_What to work on_.
On the basis of the records below, report how many lines contain the word "frac". Nothing else should be given.

-------- Given records --------

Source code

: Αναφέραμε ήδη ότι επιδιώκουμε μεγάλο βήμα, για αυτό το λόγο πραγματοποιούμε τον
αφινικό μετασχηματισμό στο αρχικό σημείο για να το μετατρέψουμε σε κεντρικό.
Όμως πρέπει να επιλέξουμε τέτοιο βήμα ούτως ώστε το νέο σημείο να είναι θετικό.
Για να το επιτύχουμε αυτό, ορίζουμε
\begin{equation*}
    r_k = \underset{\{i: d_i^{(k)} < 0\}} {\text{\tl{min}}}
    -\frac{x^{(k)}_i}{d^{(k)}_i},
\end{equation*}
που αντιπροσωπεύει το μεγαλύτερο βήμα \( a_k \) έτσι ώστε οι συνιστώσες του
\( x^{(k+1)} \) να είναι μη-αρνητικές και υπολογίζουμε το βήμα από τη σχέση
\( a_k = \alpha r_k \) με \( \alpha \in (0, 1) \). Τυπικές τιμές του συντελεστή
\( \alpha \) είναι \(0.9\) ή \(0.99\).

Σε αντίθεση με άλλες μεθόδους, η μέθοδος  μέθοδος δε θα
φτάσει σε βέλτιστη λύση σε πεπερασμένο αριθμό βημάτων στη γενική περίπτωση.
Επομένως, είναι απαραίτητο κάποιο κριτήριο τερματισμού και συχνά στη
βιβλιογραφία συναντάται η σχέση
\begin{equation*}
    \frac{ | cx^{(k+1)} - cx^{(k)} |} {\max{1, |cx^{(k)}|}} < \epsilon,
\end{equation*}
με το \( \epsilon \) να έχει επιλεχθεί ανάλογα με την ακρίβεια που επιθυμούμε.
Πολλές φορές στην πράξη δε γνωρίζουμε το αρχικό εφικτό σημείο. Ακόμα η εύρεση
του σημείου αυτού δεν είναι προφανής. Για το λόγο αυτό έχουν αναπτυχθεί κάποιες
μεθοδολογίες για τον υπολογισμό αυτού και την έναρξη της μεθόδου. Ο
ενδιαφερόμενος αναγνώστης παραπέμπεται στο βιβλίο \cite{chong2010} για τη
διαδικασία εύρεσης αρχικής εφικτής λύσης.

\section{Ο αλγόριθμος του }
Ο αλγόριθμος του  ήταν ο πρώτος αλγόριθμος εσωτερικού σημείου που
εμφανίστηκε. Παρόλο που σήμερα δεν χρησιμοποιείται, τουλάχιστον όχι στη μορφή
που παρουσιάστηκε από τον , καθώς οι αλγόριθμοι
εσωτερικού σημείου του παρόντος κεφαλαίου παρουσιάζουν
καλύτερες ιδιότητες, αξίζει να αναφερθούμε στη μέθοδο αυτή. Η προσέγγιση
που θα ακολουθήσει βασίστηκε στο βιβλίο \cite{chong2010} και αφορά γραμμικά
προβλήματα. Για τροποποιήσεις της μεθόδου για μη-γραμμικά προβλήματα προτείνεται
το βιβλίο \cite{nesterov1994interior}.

--------

_Final answer_.
2